What to work on: Two lines mark the range in the entries below: the one holding "(* SpectralObstruction i" and the one holding "This chapter established". Set down those two and all lines between them, exactly.

(Beginning of Records provided)

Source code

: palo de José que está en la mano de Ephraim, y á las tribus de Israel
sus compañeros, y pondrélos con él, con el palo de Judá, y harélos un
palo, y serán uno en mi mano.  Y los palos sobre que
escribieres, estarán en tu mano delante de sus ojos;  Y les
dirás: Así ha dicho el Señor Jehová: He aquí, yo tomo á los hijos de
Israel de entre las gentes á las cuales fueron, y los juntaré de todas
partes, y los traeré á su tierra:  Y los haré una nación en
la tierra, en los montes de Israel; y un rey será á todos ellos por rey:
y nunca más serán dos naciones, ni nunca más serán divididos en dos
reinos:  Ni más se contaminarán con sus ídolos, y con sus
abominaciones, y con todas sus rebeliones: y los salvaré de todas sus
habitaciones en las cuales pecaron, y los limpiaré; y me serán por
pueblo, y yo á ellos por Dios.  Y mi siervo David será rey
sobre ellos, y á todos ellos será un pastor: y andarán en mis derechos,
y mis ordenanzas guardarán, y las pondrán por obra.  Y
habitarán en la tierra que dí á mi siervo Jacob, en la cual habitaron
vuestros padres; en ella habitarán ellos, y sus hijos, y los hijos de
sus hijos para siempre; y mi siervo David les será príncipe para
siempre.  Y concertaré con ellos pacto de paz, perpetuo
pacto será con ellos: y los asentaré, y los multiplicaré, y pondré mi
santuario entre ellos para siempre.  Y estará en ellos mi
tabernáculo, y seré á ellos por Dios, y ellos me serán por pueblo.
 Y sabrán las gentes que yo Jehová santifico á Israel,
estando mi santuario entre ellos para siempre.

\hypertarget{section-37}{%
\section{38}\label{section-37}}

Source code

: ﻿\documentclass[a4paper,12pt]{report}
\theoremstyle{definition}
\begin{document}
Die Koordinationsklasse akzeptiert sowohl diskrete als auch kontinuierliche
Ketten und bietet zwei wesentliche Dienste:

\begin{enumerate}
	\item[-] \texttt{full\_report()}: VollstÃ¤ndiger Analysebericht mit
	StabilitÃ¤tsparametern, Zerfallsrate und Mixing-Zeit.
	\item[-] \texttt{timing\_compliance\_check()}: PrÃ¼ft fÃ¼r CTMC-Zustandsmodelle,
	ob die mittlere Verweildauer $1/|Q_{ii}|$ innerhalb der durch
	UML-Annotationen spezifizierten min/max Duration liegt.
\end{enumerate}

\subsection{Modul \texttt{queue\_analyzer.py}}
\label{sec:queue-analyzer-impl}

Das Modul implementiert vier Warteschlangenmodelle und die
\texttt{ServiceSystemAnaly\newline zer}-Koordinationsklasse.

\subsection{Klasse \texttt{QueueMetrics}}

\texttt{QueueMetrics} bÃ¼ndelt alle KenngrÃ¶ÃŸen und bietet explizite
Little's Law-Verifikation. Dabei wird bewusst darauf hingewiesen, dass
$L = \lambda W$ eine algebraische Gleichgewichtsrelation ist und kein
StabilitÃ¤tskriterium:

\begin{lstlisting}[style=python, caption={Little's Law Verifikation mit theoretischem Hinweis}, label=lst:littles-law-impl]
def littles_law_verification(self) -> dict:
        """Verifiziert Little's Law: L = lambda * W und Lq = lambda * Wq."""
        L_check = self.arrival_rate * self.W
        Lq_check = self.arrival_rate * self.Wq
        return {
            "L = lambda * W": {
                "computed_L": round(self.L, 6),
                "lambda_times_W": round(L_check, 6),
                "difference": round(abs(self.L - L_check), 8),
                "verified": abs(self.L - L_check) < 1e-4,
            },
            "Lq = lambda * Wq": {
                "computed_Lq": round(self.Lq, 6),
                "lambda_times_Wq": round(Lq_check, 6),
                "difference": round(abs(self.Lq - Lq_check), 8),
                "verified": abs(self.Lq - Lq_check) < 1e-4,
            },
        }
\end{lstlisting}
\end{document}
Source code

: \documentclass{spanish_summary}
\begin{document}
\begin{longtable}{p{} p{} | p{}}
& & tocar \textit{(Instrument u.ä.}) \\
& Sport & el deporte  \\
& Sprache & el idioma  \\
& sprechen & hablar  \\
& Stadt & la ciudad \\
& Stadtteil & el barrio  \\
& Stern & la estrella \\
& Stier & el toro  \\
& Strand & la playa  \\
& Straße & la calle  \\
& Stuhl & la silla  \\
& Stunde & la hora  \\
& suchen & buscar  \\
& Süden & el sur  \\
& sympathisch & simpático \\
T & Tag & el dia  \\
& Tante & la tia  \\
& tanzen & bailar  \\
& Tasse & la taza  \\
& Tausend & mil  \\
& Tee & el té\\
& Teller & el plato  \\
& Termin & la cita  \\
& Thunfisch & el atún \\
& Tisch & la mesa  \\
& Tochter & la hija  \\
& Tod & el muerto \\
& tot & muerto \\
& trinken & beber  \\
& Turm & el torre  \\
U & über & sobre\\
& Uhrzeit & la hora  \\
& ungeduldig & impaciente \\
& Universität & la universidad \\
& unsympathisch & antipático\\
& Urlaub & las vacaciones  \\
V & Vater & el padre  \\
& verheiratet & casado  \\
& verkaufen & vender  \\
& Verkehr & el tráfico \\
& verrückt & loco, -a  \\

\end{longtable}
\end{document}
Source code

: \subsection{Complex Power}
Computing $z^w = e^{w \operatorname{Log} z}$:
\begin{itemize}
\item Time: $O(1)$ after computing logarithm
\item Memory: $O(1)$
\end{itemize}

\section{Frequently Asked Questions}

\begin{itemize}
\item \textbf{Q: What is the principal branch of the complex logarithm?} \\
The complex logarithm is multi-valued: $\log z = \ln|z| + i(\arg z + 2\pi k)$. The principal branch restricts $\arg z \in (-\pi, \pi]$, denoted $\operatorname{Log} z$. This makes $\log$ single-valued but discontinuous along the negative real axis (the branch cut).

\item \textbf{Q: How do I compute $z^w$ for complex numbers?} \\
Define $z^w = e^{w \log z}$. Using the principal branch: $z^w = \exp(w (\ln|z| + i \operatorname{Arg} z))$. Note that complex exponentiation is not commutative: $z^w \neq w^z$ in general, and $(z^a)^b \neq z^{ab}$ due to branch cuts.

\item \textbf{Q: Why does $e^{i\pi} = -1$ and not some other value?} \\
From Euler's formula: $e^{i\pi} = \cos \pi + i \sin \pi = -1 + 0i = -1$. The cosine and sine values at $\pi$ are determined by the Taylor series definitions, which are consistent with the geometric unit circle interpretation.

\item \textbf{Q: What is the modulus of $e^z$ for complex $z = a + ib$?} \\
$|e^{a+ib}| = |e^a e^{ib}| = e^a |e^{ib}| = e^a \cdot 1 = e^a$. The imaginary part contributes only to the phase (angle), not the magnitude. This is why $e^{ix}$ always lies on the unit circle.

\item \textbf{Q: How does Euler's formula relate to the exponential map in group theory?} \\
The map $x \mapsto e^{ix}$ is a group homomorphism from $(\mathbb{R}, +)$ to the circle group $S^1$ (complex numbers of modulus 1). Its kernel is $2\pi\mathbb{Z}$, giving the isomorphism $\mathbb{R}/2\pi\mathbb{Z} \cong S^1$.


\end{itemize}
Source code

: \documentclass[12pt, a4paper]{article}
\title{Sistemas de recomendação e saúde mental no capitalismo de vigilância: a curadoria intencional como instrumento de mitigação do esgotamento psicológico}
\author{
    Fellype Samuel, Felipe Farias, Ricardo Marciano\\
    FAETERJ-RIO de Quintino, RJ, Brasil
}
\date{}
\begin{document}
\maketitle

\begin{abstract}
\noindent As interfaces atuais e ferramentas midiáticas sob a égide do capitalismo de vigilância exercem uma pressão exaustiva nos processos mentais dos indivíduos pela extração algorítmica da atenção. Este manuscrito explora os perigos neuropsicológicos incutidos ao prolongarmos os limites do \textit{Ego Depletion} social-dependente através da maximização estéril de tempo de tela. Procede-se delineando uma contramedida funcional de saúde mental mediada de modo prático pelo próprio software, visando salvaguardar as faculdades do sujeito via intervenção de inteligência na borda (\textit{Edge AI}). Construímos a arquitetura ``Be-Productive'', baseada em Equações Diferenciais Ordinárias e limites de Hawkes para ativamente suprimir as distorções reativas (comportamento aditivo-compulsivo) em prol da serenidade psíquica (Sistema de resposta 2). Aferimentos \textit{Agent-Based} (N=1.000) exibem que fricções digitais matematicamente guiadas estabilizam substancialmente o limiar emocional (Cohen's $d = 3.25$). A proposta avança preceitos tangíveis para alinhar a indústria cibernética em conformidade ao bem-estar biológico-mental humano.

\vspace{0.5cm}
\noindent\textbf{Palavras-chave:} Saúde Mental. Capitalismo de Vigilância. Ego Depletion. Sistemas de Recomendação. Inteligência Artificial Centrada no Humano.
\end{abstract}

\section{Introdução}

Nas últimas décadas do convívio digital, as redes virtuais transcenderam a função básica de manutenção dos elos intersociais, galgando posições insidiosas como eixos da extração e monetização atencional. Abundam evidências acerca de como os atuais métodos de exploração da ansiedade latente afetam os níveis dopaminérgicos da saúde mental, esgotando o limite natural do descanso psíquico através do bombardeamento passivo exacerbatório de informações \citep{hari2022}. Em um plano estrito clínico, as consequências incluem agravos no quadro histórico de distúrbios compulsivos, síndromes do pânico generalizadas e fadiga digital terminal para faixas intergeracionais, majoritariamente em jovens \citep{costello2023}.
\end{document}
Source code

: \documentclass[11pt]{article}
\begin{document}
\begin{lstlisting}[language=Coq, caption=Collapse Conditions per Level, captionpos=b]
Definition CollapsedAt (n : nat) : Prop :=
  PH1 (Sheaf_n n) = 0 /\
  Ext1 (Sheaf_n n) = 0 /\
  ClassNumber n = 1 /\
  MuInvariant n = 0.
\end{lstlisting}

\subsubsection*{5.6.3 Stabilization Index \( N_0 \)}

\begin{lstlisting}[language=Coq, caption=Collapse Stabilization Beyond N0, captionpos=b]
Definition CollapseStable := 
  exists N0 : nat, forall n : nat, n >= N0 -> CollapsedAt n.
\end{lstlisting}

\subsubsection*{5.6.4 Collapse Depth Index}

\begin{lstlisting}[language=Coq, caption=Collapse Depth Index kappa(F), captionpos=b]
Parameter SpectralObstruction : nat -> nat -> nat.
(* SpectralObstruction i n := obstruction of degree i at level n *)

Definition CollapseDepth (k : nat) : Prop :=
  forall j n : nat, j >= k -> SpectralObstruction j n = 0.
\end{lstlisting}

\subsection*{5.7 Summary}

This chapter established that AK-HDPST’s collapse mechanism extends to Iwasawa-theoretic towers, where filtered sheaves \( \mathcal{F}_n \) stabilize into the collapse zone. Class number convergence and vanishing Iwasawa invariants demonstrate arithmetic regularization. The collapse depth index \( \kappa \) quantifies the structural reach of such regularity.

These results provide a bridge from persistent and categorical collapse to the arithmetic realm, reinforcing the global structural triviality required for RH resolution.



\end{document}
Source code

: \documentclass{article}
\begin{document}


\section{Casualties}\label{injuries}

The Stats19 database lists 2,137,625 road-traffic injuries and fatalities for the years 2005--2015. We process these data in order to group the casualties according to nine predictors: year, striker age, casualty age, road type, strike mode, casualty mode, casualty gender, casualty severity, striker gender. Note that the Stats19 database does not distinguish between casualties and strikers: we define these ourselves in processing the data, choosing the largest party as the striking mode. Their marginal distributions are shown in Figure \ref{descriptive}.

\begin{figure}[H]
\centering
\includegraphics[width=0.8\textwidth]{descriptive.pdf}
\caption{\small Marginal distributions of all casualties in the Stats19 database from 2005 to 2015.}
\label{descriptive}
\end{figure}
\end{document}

(End of Records provided)

Solved problem:
(* SpectralObstruction i n := obstruction of degree i at level n *)

Definition CollapseDepth (k : nat) : Prop :=
  forall j n : nat, j >= k -> SpectralObstruction j n = 0.
\end{lstlisting}

\subsection*{5.7 Summary}

This chapter established that AK-HDPST’s collapse mechanism extends to Iwasawa-theoretic towers, where filtered sheaves \( \mathcal{F}_n \) stabilize into the collapse zone. Class number convergence and vanishing Iwasawa invariants demonstrate arithmetic regularization. The collapse depth index \( \kappa \) quantifies the structural reach of such regularity.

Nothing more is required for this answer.